JOGMEC is effectively an arm of Japan's Ministry of Economy, Trade and Industry. The new rules will allow the ministry to use the state-owned enterprise to complete a proposed deal and invest around $10 billion in Rosneft, if it chooses. This proposal has been in the works for a several months, held up in part by the previous limitations on JOGMEC. Heretofore, Tokyo has had the ability to make strategic investments in national oil companies only by using its bureaucracy to push private companies like Inpex to do so. This new power puts Japan on a more competitive footing vis a vis regional rivals such as China. And Rosneft could be the first of many strategic investments — with a later target possibly including Saudi Aramco.

Russian President Vladimir Putin will visit Japan in December, and the Diet is pushing for other policies before then. Liberal Democratic Party and Komeito lawmakers are seeking approval of a feasibility study on a 25 billion-cubic-meter natural gas pipeline from Russia. This pipeline would mark a significant change in the structure of the Asian natural gas markets currently dominated by liquefied natural gas — with Japan being the world's top LNG importer.

Rosneft is in the process of being privatized, and 19.7 percent of shares sold by the state will be purchased by a Rosneft subsidiary, keeping them in-house. However, the deal has been controversial: Putin does not want to see Rosneft gain any more autonomy or cede more power to its chief, Igor Sechin. So the Kremlin is still interested in privatizing either the initial stake or some sort of stake this next year, with Putin lobbying a string of firms. The option of Japan buying a piece of Rosneft would be attractive to both Sechin and Putin — a rare alignment. 

Sechin has unsuccessfully lobbied the Chinese to take a share in Rosneft, but Japan would be a good alternative, as it could open the door to future partnerships. Russia is already attempting to shift its natural gas supplies to customers in greater East Asia. Deals so far have focused on China, and Russia would like to balance those with a large supply deal in Japan.

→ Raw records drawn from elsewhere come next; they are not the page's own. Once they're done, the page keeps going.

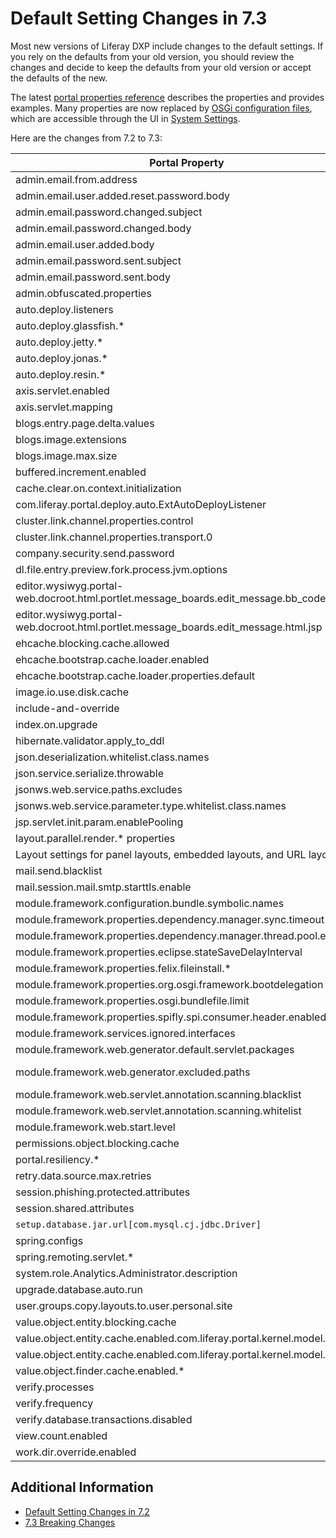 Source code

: # Default Setting Changes in 7.3

Most new versions of Liferay DXP include changes to the default settings. If you rely on the defaults from your old version, you should review the changes and decide to keep the defaults from your old version or accept the defaults of the new.

The latest [portal properties reference](https://docs.liferay.com/dxp/portal/7.3-latest/propertiesdoc/portal.properties.html) describes the properties and provides examples. Many properties are now replaced by [OSGi configuration files](../../../system-administration/configuring-liferay/configuration-files-and-factories/using-configuration-files.md), which are accessible through the UI in [System Settings](../../../system-administration/configuring-liferay/system-settings.md).

Here are the changes from 7.2 to 7.3:

| **Portal Property** | **7.2 Default** | **7.3 Default** |
| --- | --- | --- |
| admin.email.from.address | test@liferay.com | test@domain.invalid |
| admin.email.user.added.reset.password.body | *NA* | com/liferay/portlet/admin/dependencies/email_user_added_reset_password_body.tmpl |
| admin.email.password.changed.subject | *NA* | com/liferay/portlet/admin/dependencies/email_password_changed_subject.tmpl |
| admin.email.password.changed.body | *NA* | com/liferay/portlet/admin/dependencies/email_password_changed_body.tmpl |
| admin.email.user.added.body | Removed in a 7.2 follow-up release | Removed |
| admin.email.password.sent.subject | com/liferay/portlet/admin/dependencies/email_password_sent_subject.tmpl | Removed |
| admin.email.password.sent.body | com/liferay/portlet/admin/dependencies/email_password_sent_body.tmpl | Removed |
| admin.obfuscated.properties | See [here](https://docs.liferay.com/dxp/portal/7.2-latest/propertiesdoc/portal.properties.html#Admin%20Portlet) | dropped captcha.engine.recaptcha.key.private |
| auto.deploy.listeners | See [here](https://docs.liferay.com/dxp/portal/7.2-latest/propertiesdoc/portal.properties.html#Auto%20Deploy) | Removed com.liferay.portal.deploy.auto.ExtAutoDeployListener |
| auto.deploy.glassfish.* | See [here](vhttps://docs.liferay.com/dxp/portal/7.2-latest/propertiesdoc/portal.properties.html#Auto%20Deploy) | Removed |
| auto.deploy.jetty.* | See [here](https://docs.liferay.com/dxp/portal/7.2-latest/propertiesdoc/portal.properties.html#Auto%20Deploy) | Removed |
| auto.deploy.jonas.* | See [here](https://docs.liferay.com/dxp/portal/7.2-latest/propertiesdoc/portal.properties.html#Auto%20Deploy) | Removed |
| auto.deploy.resin.* | See [here](https://docs.liferay.com/dxp/portal/7.2-latest/propertiesdoc/portal.properties.html#Auto%20Deploy) | Removed |
| axis.servlet.enabled | *NA* | false |
| axis.servlet.mapping | *NA* | /api/axis/* |
| blogs.entry.page.delta.values | See [here](https://docs.liferay.com/dxp/portal/7.2-latest/propertiesdoc/portal.properties.html#Blogs%20Service) | See the values in [Blogs Service](https://docs.liferay.com/dxp/portal/7.3-latest/propertiesdoc/portal.properties.html#Blogs%20Service). |
| blogs.image.extensions | .gif,.jpeg,.jpg,.png | Removed |
| blogs.image.max.size | 5242880 | Removed |
| buffered.increment.enabled | true | Removed. See the [breaking change](../../../liferay-internals/reference/7-3-breaking-changes.html). |
| cache.clear.on.context.initialization | true | Removed |
| com.liferay.portal.deploy.auto.ExtAutoDeployListener | See [here](https://docs.liferay.com/dxp/portal/7.2-latest/propertiesdoc/portal.properties.html#Auto%20Deploy) | Removed |
| cluster.link.channel.properties.control | See [here](https://docs.liferay.com/dxp/portal/7.2-latest/propertiesdoc/portal.properties.html#Cluster%20Link) | jgroups/udp_control.xml |
| cluster.link.channel.properties.transport.0 | See [here](https://docs.liferay.com/dxp/portal/7.2-latest/propertiesdoc/portal.properties.html#Cluster%20Link) | jgroups/udp_transport.xml |
| company.security.send.password | false | Removed |
| dl.file.entry.preview.fork.process.jvm.options | *NA* | *blank*. See [Document Library Service](https://docs.liferay.com/dxp/portal/7.3-latest/propertiesdoc/portal.properties.html#Document%20Library%20Service). |
| editor.wysiwyg.portal-web.docroot.html.portlet.message_boards.edit_message.bb_code.jsp | alloyeditor_bbcode | Removed |
| editor.wysiwyg.portal-web.docroot.html.portlet.message_boards.edit_message.html.jsp | alloyeditor | Removed |
| ehcache.blocking.cache.allowed | false | Removed. See the [breaking change](https://learn.liferay.com/dxp/latest/en/liferay-internals/reference/7-3-breaking-changes.html#remove-support-for-blocking-cache). |
| ehcache.bootstrap.cache.loader.enabled | false | Removed. See the [breaking change](https://learn.liferay.com/dxp/latest/en/liferay-internals/reference/7-3-breaking-changes.html#remove-support-for-blocking-cache). |
| ehcache.bootstrap.cache.loader.properties.default | *blank* | Removed. See the [breaking change](https://learn.liferay.com/dxp/latest/en/liferay-internals/reference/7-3-breaking-changes.html#remove-support-for-blocking-cache). |
| image.io.use.disk.cache | true | false |
| include-and-override | See [here](https://docs.liferay.com/dxp/portal/7.2-latest/propertiesdoc/portal.properties.html#Properties%20Override) | Removed portal-companyID.properties overrides |
| index.on.upgrade | false | Removed |
| hibernate.validator.apply_to_ddl | *NA* | false. See [Hibernate](https://docs.liferay.com/dxp/portal/7.3-latest/propertiesdoc/portal.properties.html#Hibernate). |
| json.deserialization.whitelist.class.names | See this [section](https://docs.liferay.com/dxp/portal/7.2-latest/propertiesdoc/portal.properties.html#JSON) | Added [values](https://docs.liferay.com/dxp/portal/7.3-latest/propertiesdoc/portal.properties.html#JSON). |
| json.service.serialize.throwable | *NA* | New. See [JSON](https://docs.liferay.com/dxp/portal/7.3-latest/propertiesdoc/portal.properties.html#JSON). |
| jsonws.web.service.paths.excludes | *blank* | /user/update-password |
| jsonws.web.service.parameter.type.whitelist.class.names | *NA* | New. See [JSON Web Service](https://docs.liferay.com/dxp/portal/7.3-latest/propertiesdoc/portal.properties.html#JSON%20Web%20Service). |
| jsp.servlet.init.param.enablePooling | *NA* | false |
| layout.parallel.render.* properties | See [here](https://docs.liferay.com/dxp/portal/7.2-latest/propertiesdoc/portal.properties.html#Layouts) | Removed. See the [breaking change](https://learn.liferay.com/dxp/latest/en/liferay-internals/reference/7-3-breaking-changes.html#server-side-parallel-rendering-is-no-longer-supported). |
| Layout settings for panel layouts, embedded layouts, and URL layouts | See the [properties](https://docs.liferay.com/dxp/portal/7.2-latest/propertiesdoc/portal.properties.html#Layouts). | Removed |
| mail.send.blacklist | *NA* | New. See [Mail](https://docs.liferay.com/dxp/portal/7.3-latest/propertiesdoc/portal.properties.html#Mail). |
| mail.session.mail.smtp.starttls.enable | *NA* | true. See [Mail](https://docs.liferay.com/dxp/portal/7.3-latest/propertiesdoc/portal.properties.html#Mail). |
| module.framework.configuration.bundle.symbolic.names | *NA* | New. See [here](https://docs.liferay.com/dxp/portal/7.3-latest/propertiesdoc/portal.properties.html#Module%20Framework) |
| module.framework.properties.dependency.manager.sync.timeout | *NA* | 60 | 
| module.framework.properties.dependency.manager.thread.pool.enabled | *NA* | true |
| module.framework.properties.eclipse.stateSaveDelayInterval | *NA* | 60000 |
| module.framework.properties.felix.fileinstall.* | See [here](https://docs.liferay.com/dxp/portal/7.2-latest/propertiesdoc/portal.properties.html#Module%20Framework) | Renamed to module.framework.properties.file.install.* |
| module.framework.properties.org.osgi.framework.bootdelegation | See [here](https://docs.liferay.com/dxp/portal/7.2-latest/propertiesdoc/portal.properties.html#Module%20Framework) | Added com.sun.imageio.plugins.*; removed javax.validation and javax.validation.* |
| module.framework.properties.osgi.bundlefile.limit | *NA* | 100000 |
| module.framework.properties.spifly.spi.consumer.header.enabled | *NA* | false |
| module.framework.services.ignored.interfaces | See [here](https://docs.liferay.com/dxp/portal/7.2-latest/propertiesdoc/portal.properties.html#Module%20Framework) | Added com.liferay.trash.kernel.service.* |
| module.framework.web.generator.default.servlet.packages | See [here](https://docs.liferay.com/dxp/portal/7.2-latest/propertiesdoc/portal.properties.html#Module%20Framework%20Web%20Application%20Bundles) | Removed org.eclipse.jetty.websocket.server and org.glassfish.tyrus.servlet |
| module.framework.web.generator.excluded.paths | See [here](https://docs.liferay.com/dxp/portal/7.2-latest/propertiesdoc/portal.properties.html#Module%20Framework%20Web%20Application%20Bundles) | Added WEB-INF/lib/jackson-databind.jar and WEB-INF/lib/portletmvc4spring-framework.jar; dropped WEB-INF/lib/spring-webmvc-portlet.jar |
| module.framework.web.servlet.annotation.scanning.blacklist | *NA* | See [Module Framework Web Application Bundles](https://docs.liferay.com/dxp/portal/7.3-latest/propertiesdoc/portal.properties.html#Module%20Framework%20Web%20Application%20Bundles) |
| module.framework.web.servlet.annotation.scanning.whitelist | *NA* | com/liferay/faces/ |
| module.framework.web.start.level | *NA* | 15. See [Module Framework](https://docs.liferay.com/dxp/portal/7.2-latest/propertiesdoc/portal.properties.html#Module%20Framework).
| permissions.object.blocking.cache | false | Removed. See this [breaking change](https://learn.liferay.com/dxp/latest/en/liferay-internals/reference/7-3-breaking-changes.html#remove-support-for-blocking-cache). |
| portal.resiliency.* | See [here](https://docs.liferay.com/dxp/portal/7.2-latest/propertiesdoc/portal.properties.html#Portal%20Resiliency) | Removed |
| retry.data.source.max.retries | 100 | 0 |
| session.phishing.protected.attributes | See [here](https://docs.liferay.com/dxp/portal/7.2-latest/propertiesdoc/portal.properties.html#Session) | added SETUP_WIZARD_PASSWORD_UPDATED |
| session.shared.attributes | See [here](https://docs.liferay.com/dxp/portal/7.2-latest/propertiesdoc/portal.properties.html#Session) | dropped org.apache.struts.action.LOCALE |
| `setup.database.jar.url[com.mysql.cj.jdbc.Driver]` | http* | https* |
| spring.configs | See [here](https://docs.liferay.com/dxp/portal/7.2-latest/propertiesdoc/portal.properties.html#Spring) | dropped META-INF/fabric-spring.xml and META-INF/asset-spring.xml |
| spring.remoting.servlet.* | Removed in a 7.2 follow-up release | Removed |
| system.role.Analytics.Administrator.description | *NA* | See [Groups and Roles](https://docs.liferay.com/dxp/portal/7.3-latest/propertiesdoc/portal.properties.html#Groups%20and%20Roles) |
| upgrade.database.auto.run | *NA* | false. See the [breaking change](https://learn.liferay.com/dxp/latest/en/liferay-internals/reference/7-3-breaking-changes.html#replaced-osgi-configuration-property-autoupgrade). |
| user.groups.copy.layouts.to.user.personal.site | false | Removed the [breaking change](https://learn.liferay.com/dxp/latest/en/liferay-internals/reference/7-3-breaking-changes.html#removed-portal-property-user-groups-copy-layouts-to-user-personal-site). |
| value.object.entity.blocking.cache | true | Removed. See the [breaking change](https://learn.liferay.com/dxp/latest/en/liferay-internals/reference/7-3-breaking-changes.html#remove-support-for-blocking-cache). |
| value.object.entity.cache.enabled.com.liferay.portal.kernel.model.Layout | true | Removed. See the [breaking change](https://learn.liferay.com/dxp/latest/en/liferay-internals/reference/7-3-breaking-changes.html#remove-support-for-setting-cache-properties-for-each-entity-model). |
| value.object.entity.cache.enabled.com.liferay.portal.kernel.model.User | true | Removed. See the [breaking change](https://learn.liferay.com/dxp/latest/en/liferay-internals/reference/7-3-breaking-changes.html#remove-support-for-setting-cache-properties-for-each-entity-model). |
| value.object.finder.cache.enabled.* | See [here](https://docs.liferay.com/dxp/portal/7.2-latest/propertiesdoc/portal.properties.html#Value%20Object) | Removed. See the [breaking change](https://learn.liferay.com/dxp/latest/en/liferay-internals/reference/7-3-breaking-changes.html#remove-support-for-setting-cache-properties-for-each-entity-model). |
| verify.processes | See [here](https://docs.liferay.com/dxp/portal/7.2-latest/propertiesdoc/portal.properties.html#Verify) | Removed |
| verify.frequency | See [here](https://docs.liferay.com/dxp/portal/7.2-latest/propertiesdoc/portal.properties.html#Verify) | Removed |
| verify.database.transactions.disabled | See [here](https://docs.liferay.com/dxp/portal/7.2-latest/propertiesdoc/portal.properties.html#Verify) | Removed |
| view.count.enabled | *NA* | true. See the [breaking change](https://learn.liferay.com/dxp/latest/en/liferay-internals/reference/7-3-breaking-changes.html). |
| work.dir.override.enabled | *NA* | false. See [Work Directory](https://docs.liferay.com/dxp/portal/7.3-latest/propertiesdoc/portal.properties.html#Work%20Directory). |

## Additional Information

* [Default Setting Changes in 7.2](default-setting-changes-in-7-2.md)
* [7.3 Breaking Changes](../../../liferay-internals/reference/7-3-breaking-changes.md)
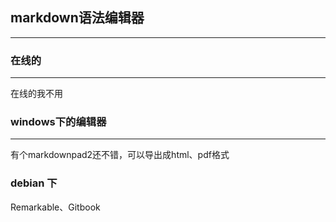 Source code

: ## markdown语法编辑器

-----

### 在线的
----
 在线的我不用

### windows下的编辑器
----
有个markdownpad2还不错，可以导出成html、pdf格式

### debian 下
Remarkable、Gitbook

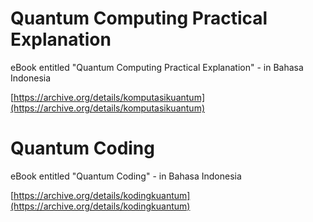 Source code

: #  Quantum Computing Practical Explanation

eBook entitled "Quantum Computing Practical Explanation" - in Bahasa Indonesia

[https://archive.org/details/komputasikuantum](https://archive.org/details/komputasikuantum)

#  Quantum Coding

eBook entitled "Quantum Coding" - in Bahasa Indonesia

[https://archive.org/details/kodingkuantum](https://archive.org/details/kodingkuantum)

For Putin, a lucrative deal with Japan over Rosneft could be a component of an overall grand bargain with Tokyo. The two countries are still in a standoff over a World War II peace treaty and a territorial dispute over the Kuril Islands. Momentum has built this past year for an actual deal, and large investment and energy deals are a key part of Moscow and Tokyo finally establishing warm relations.